● Work instruction
In the entries that follow, the line with "## Git Bash" opens the range and the line with "My git bash" closes it; repeat that range exactly, both lines included.

● Material for this task
----

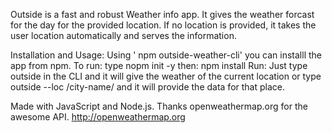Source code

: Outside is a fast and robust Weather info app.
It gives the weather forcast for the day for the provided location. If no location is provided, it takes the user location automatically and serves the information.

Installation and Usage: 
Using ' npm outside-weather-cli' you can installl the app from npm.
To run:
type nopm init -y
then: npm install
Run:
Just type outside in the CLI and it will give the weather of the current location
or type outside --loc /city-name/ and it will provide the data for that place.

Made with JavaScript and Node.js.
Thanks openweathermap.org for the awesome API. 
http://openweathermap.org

----

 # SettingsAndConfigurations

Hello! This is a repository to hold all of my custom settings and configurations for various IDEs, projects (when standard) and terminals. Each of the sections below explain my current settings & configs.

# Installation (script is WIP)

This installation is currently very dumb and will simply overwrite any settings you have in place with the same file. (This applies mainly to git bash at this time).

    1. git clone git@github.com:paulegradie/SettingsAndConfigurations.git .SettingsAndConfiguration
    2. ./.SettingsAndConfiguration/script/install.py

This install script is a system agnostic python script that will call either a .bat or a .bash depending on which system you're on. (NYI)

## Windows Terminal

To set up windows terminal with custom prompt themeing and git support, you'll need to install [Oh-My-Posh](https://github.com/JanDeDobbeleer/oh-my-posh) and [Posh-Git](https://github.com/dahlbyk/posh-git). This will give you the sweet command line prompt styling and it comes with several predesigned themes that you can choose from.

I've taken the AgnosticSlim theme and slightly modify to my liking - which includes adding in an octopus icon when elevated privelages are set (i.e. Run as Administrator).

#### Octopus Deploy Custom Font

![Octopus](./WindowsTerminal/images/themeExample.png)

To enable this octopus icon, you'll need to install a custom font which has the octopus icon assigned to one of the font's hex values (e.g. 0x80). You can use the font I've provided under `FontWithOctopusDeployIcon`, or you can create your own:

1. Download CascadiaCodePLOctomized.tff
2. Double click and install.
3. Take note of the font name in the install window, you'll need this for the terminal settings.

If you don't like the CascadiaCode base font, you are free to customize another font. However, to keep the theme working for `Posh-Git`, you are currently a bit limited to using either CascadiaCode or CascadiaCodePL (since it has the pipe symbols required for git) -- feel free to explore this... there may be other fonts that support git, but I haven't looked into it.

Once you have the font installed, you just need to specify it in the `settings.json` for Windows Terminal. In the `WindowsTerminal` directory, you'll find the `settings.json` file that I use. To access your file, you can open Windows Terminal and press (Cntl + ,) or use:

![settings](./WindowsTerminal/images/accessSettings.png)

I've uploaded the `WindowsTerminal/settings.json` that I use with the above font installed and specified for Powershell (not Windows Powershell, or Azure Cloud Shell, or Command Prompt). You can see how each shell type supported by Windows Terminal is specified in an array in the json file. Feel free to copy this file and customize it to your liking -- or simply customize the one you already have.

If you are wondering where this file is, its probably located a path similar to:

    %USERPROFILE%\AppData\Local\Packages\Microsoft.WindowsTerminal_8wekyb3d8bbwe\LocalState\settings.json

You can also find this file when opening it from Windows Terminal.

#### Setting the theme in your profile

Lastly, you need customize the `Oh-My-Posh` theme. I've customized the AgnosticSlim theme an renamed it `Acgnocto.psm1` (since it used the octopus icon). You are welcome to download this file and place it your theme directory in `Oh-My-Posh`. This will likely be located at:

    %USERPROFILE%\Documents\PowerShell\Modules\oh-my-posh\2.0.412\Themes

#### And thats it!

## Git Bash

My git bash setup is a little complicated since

----

● Completed exercise
## Git Bash

My git bash setup is a little complicated since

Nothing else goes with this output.